Alla fine ne resterà soltanto uno


Corriere della Sera – Napoli
Qualcuno si è perfino incatenato. Protagonisti della protesta 400 impiegati, che elaborano i software indispensabili al gruppo. La società di telefonia ha in progetto di trasferire 2200 lavoratori – 400 della sede napoletana – alla Ssc srl. Società, quest’ultima, controllata al 100% da Telecom, che nacque anni fa per la gestione informatizzata del magazzino.
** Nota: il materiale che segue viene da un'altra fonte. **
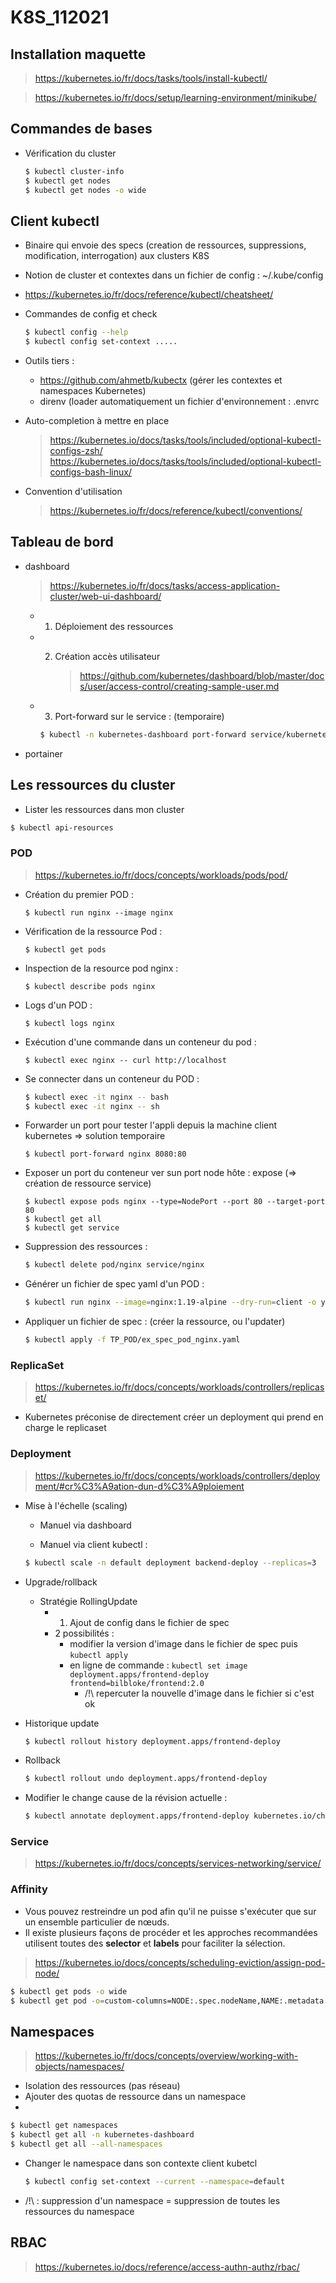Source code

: # K8S_112021

## Installation maquette

> https://kubernetes.io/fr/docs/tasks/tools/install-kubectl/

> https://kubernetes.io/fr/docs/setup/learning-environment/minikube/

## Commandes de bases

- Vérification du cluster

    ```bash
    $ kubectl cluster-info
    $ kubectl get nodes
    $ kubectl get nodes -o wide
    ```

## Client kubectl

- Binaire qui envoie des specs (creation de ressources, suppressions, modification, interrogation) aux clusters K8S

- Notion de cluster et contextes dans un fichier de config : ~/.kube/config

- https://kubernetes.io/fr/docs/reference/kubectl/cheatsheet/

- Commandes de config et check 

    ```bash
    $ kubectl config --help
    $ kubectl config set-context .....
    ```

- Outils tiers :

    - https://github.com/ahmetb/kubectx (gérer les contextes et namespaces Kubernetes)
    - direnv (loader automatiquement un fichier d'environnement : .envrc


- Auto-completion à mettre en place


    > https://kubernetes.io/docs/tasks/tools/included/optional-kubectl-configs-zsh/
    > https://kubernetes.io/docs/tasks/tools/included/optional-kubectl-configs-bash-linux/

- Convention d'utilisation

    > https://kubernetes.io/fr/docs/reference/kubectl/conventions/


## Tableau de bord

- dashboard

    > https://kubernetes.io/fr/docs/tasks/access-application-cluster/web-ui-dashboard/

    - 1. Déploiement des ressources
    - 2. Création accès utilisateur

           > https://github.com/kubernetes/dashboard/blob/master/docs/user/access-control/creating-sample-user.md

    - 3. Port-forward sur le service : (temporaire)

        ```bash
        $ kubectl -n kubernetes-dashboard port-forward service/kubernetes-dashboard 8080:443
        ```

- portainer



## Les ressources du cluster

- Lister les ressources dans mon cluster 

```bash
$ kubectl api-resources
```

### POD

> https://kubernetes.io/fr/docs/concepts/workloads/pods/pod/

- Création du premier POD :

   ```$ kubectl run nginx --image nginx```

- Vérification de la ressource Pod : 

   ```$ kubectl get pods```

- Inspection de la resource pod nginx :

  ```$ kubectl describe pods nginx```

- Logs d'un POD :

   ```$ kubectl logs nginx```

- Exécution d'une commande dans un conteneur du pod :

   ```$ kubectl exec nginx -- curl http://localhost```

- Se connecter dans un conteneur du POD :

    ```bash
    $ kubectl exec -it nginx -- bash
    $ kubectl exec -it nginx -- sh
    ```

- Forwarder un port pour tester l'appli depuis la machine client kubernetes => solution temporaire

    ```
    $ kubectl port-forward nginx 8080:80
    ```

- Exposer un port du conteneur ver sun port node hôte : expose (=> création de ressource service)

    ```
    $ kubectl expose pods nginx --type=NodePort --port 80 --target-port 80
    $ kubectl get all
    $ kubectl get service
    ```

- Suppression des ressources :

    ```bash
    $ kubectl delete pod/nginx service/nginx
    ```

- Générer un fichier de spec yaml d'un POD :

    ```bash
    $ kubectl run nginx --image=nginx:1.19-alpine --dry-run=client -o yaml > ex_spec_pod_nginx.yaml
    ```

- Appliquer un fichier de spec : (créer la ressource, ou l'updater)

    ```bash
    $ kubectl apply -f TP_POD/ex_spec_pod_nginx.yaml
    ```

### ReplicaSet

> https://kubernetes.io/fr/docs/concepts/workloads/controllers/replicaset/

- Kubernetes préconise de directement créer un deployment qui prend en charge le replicaset

### Deployment

> https://kubernetes.io/fr/docs/concepts/workloads/controllers/deployment/#cr%C3%A9ation-dun-d%C3%A9ploiement

- Mise à l'échelle (scaling)

  - Manuel via dashboard

  - Manuel via client kubectl :
  ```bash
  $ kubectl scale -n default deployment backend-deploy --replicas=3
  ```


- Upgrade/rollback

    - Stratégie RollingUpdate
        - 1. Ajout de config dans le fichier de spec
        - 2 possibilités : 
            - modifier la version d'image dans le fichier de spec puis ```kubectl apply```
            - en ligne de commande : ```kubectl set image deployment.apps/frontend-deploy frontend=bilbloke/frontend:2.0```
                - /!\ repercuter la nouvelle d'image dans le fichier si c'est ok


- Historique update

    ```bash
    $ kubectl rollout history deployment.apps/frontend-deploy
    ```

- Rollback

    ```bash
    $ kubectl rollout undo deployment.apps/frontend-deploy
    ```

- Modifier le change cause de la révision actuelle :

   ```bash
   $ kubectl annotate deployment.apps/frontend-deploy kubernetes.io/change-cause="Image frontend:1.0"
   ```

### Service 

> https://kubernetes.io/fr/docs/concepts/services-networking/service/


### Affinity

- Vous pouvez restreindre un pod afin qu'il ne puisse s'exécuter que sur un ensemble particulier de nœuds. 
- Il existe plusieurs façons de procéder et les approches recommandées utilisent toutes des **selector** et **labels** pour faciliter la sélection.

> https://kubernetes.io/docs/concepts/scheduling-eviction/assign-pod-node/

```bash
$ kubectl get pods -o wide
$ kubectl get pod -o=custom-columns=NODE:.spec.nodeName,NAME:.metadata.name
```

## Namespaces

> https://kubernetes.io/fr/docs/concepts/overview/working-with-objects/namespaces/

- Isolation des ressources (pas réseau)
- Ajouter des quotas de ressource dans un namespace
- 

```bash
$ kubectl get namespaces
$ kubectl get all -n kubernetes-dashboard
$ kubectl get all --all-namespaces
```

- Changer le namespace dans son contexte client kubetcl 

   ```bash
   $ kubectl config set-context --current --namespace=default
   ```

- /!\ : suppression d'un namespace = suppression de toutes les ressources du namespace


## RBAC

> https://kubernetes.io/docs/reference/access-authn-authz/rbac/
Nell’ultima presentazione dei risultati finanziari presentata da TI si legge che la riduzione del personale e’ stata di 5700 persone rispetto ad un target di 5000 persone (-8,9%)

Adesso circola questa idea di spostamento di 2200 persone in una scatola che era stata oggetto di voci di cessione. (4% dei dipendenti residui).

Certamente l’obiettivo e’ mantenere l’EBITDA per rispettare l’impegno nei confronti dei bondholder, ma la cosa non e’ sostenibile e reiterabile a lungo. Di questo passo, mi pare improbabile che non ci siano ripercussioni sindacali.

 

Come noto, penso che l’unica soluzione per assicurare un softlanding dell’occupazione sia andare  il One Network con collaborazione dello Stato.